(Stored data entries)
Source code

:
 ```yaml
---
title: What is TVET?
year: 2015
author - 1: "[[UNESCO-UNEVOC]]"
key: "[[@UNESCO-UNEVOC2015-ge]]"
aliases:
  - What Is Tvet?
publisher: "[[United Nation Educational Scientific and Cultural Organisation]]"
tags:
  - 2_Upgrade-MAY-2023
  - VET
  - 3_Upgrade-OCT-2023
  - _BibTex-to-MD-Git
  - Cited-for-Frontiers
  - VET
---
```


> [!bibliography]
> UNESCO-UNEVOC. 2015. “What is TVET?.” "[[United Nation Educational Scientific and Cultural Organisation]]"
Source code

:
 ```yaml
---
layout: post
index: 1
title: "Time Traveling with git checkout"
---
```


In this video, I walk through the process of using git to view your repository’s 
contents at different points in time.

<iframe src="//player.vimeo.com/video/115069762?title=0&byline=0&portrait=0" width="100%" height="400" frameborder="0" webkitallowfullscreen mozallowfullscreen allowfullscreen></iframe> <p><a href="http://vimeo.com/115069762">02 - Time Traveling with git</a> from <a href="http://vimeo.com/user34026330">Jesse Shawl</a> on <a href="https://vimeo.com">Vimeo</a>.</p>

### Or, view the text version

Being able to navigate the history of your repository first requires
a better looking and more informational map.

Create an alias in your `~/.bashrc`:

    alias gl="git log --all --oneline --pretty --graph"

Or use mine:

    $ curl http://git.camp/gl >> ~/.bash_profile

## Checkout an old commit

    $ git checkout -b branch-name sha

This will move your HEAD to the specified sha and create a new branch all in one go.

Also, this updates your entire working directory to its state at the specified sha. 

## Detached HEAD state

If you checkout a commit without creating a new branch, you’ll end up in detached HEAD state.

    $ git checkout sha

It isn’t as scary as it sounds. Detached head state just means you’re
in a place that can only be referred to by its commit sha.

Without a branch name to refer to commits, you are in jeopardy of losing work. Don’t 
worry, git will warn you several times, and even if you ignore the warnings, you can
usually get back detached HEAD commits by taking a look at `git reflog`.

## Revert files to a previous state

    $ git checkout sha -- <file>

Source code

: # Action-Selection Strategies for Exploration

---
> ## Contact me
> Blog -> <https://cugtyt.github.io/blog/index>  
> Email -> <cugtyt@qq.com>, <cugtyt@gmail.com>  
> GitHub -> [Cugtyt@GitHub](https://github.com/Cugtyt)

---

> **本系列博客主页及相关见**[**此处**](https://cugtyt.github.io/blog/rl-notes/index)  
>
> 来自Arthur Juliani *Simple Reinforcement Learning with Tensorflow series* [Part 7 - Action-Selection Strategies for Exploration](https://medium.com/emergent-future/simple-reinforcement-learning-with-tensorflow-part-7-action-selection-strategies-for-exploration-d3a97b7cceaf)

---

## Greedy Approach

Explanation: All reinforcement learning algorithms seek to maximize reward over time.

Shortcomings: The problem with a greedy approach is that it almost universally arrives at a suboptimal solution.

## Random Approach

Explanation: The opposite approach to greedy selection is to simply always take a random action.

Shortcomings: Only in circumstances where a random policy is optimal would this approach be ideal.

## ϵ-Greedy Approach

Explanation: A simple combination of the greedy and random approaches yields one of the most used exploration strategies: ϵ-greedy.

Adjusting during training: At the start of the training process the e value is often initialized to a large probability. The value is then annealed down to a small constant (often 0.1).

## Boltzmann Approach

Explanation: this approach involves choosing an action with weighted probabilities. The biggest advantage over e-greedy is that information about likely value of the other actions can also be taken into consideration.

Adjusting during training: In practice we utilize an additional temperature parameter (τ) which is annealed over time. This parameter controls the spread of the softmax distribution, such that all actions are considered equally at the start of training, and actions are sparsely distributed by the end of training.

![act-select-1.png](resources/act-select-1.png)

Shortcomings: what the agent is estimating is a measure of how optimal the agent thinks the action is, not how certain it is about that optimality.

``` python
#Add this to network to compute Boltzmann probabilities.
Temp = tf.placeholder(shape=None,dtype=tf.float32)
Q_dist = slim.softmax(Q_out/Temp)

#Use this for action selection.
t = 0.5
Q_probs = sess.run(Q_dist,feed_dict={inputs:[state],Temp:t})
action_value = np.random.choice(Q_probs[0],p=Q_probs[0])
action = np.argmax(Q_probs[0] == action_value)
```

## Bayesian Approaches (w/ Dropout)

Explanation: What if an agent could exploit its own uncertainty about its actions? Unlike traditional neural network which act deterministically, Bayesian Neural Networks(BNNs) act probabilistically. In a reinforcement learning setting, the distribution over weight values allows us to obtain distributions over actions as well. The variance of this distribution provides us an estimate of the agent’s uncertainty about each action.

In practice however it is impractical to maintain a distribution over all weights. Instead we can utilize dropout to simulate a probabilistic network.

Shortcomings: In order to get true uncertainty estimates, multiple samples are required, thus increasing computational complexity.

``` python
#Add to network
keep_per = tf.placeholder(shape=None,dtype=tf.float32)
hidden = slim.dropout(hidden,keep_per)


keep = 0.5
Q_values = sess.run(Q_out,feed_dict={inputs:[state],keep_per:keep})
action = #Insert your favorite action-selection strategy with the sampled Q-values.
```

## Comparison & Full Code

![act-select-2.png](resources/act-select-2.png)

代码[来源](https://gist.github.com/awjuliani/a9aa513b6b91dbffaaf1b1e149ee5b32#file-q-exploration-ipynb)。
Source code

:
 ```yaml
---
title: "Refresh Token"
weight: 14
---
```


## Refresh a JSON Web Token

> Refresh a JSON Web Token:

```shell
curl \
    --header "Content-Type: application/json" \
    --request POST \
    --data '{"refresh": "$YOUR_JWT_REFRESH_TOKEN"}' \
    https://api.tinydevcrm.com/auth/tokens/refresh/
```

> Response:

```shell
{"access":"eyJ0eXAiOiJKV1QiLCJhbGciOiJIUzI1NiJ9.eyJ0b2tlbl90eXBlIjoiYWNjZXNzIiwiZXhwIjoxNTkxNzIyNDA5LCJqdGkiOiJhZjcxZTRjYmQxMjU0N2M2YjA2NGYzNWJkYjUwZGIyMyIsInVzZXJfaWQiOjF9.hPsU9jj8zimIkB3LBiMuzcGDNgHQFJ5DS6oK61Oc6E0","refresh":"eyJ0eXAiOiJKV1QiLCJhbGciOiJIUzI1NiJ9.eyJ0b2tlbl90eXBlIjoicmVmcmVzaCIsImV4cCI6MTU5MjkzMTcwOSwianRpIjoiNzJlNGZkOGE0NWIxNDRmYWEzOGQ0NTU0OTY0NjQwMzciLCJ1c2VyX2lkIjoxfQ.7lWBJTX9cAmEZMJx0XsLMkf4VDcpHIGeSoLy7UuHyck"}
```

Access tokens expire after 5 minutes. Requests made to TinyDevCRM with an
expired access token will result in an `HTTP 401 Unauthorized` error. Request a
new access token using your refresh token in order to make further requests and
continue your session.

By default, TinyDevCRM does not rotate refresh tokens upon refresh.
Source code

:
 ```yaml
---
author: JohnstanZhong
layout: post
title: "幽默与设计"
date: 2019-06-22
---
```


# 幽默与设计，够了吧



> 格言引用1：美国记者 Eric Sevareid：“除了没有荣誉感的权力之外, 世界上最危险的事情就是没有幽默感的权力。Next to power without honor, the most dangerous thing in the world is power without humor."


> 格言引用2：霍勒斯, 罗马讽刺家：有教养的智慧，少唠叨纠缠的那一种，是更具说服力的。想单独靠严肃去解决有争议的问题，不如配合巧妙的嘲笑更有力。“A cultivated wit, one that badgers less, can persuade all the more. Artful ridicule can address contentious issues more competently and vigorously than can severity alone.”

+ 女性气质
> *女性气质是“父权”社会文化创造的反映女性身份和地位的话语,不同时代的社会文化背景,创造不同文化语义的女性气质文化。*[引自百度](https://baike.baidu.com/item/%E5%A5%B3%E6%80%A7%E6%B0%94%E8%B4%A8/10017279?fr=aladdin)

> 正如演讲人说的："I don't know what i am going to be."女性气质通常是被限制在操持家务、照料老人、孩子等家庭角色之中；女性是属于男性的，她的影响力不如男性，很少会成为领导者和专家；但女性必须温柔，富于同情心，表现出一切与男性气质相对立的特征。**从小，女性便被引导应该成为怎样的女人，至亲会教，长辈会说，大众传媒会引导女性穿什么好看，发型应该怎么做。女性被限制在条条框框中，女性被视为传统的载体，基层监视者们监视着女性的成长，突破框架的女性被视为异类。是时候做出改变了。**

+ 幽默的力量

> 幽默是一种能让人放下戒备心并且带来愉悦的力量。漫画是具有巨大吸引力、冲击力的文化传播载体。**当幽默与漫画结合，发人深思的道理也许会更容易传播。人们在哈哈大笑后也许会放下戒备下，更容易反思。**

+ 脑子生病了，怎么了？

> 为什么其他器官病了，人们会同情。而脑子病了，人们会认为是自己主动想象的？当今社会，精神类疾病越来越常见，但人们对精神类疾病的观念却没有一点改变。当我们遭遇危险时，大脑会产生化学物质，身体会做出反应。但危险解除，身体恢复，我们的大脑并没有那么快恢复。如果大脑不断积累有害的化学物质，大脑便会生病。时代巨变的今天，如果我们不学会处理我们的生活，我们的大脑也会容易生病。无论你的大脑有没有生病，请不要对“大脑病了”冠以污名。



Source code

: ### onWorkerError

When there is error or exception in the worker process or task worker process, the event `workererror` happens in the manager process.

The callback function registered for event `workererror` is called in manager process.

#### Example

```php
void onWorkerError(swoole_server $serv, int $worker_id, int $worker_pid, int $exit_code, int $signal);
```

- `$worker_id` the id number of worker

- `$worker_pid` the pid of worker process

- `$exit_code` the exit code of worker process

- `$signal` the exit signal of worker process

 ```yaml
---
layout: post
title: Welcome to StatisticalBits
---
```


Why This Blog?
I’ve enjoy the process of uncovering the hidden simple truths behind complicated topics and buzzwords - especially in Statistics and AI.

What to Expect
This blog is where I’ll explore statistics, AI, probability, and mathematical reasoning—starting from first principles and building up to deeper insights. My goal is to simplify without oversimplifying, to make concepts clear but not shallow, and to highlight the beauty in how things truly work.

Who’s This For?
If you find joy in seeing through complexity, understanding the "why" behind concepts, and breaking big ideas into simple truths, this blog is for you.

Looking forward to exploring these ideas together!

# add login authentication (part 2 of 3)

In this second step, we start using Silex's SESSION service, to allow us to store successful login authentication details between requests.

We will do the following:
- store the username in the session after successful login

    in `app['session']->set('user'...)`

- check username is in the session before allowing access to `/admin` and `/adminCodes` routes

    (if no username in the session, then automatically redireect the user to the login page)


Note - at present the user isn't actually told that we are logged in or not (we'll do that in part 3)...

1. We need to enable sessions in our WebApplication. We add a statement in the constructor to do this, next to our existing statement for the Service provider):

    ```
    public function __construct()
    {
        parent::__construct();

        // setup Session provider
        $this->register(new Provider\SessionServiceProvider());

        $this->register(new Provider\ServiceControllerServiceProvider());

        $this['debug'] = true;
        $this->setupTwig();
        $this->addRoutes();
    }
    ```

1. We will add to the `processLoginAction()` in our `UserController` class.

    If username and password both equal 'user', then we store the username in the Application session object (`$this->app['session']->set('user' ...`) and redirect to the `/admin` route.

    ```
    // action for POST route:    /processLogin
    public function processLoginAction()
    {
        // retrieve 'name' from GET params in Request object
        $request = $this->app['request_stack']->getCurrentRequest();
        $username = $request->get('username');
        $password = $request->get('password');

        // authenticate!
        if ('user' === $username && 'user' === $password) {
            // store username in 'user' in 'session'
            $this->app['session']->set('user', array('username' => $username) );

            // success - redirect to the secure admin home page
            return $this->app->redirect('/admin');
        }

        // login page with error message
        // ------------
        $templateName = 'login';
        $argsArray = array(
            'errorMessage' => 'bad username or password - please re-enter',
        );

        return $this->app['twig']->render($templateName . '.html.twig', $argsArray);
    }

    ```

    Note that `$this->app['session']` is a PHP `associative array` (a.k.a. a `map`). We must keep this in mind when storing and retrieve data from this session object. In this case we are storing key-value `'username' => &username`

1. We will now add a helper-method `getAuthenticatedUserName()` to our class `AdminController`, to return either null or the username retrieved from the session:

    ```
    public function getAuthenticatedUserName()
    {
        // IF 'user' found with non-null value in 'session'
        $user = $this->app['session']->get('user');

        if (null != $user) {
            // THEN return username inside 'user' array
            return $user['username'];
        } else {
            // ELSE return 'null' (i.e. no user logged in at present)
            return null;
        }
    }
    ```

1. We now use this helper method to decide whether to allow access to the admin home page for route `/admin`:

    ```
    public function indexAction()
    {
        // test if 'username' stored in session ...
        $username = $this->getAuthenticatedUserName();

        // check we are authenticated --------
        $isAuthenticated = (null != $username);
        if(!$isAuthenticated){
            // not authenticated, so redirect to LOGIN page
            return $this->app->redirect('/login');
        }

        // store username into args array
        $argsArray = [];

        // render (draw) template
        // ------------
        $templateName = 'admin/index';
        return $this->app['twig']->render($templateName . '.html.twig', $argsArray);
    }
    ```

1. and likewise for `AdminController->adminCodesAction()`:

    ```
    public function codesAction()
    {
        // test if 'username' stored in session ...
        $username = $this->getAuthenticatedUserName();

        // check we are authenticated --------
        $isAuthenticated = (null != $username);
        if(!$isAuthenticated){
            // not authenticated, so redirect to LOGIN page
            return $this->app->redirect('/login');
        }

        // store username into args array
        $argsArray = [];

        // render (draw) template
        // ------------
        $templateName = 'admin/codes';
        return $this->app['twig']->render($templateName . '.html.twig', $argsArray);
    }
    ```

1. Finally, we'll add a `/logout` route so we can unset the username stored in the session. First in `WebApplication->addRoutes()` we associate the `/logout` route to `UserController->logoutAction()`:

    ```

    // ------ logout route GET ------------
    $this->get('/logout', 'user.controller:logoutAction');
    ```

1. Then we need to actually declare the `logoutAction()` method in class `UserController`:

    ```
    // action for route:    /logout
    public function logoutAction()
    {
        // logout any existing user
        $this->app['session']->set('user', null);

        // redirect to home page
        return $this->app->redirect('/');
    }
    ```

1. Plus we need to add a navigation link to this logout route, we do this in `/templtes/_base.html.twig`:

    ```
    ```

§ **WHAT IS REQUIRED**
If a line in the records above contains the string "hidden", copy that line out.

§ **EXERCISE SOLUTION**
hidden = slim.dropout(hidden,keep_per)
I’ve enjoy the process of uncovering the hidden simple truths behind complicated topics and buzzwords - especially in Statistics and AI.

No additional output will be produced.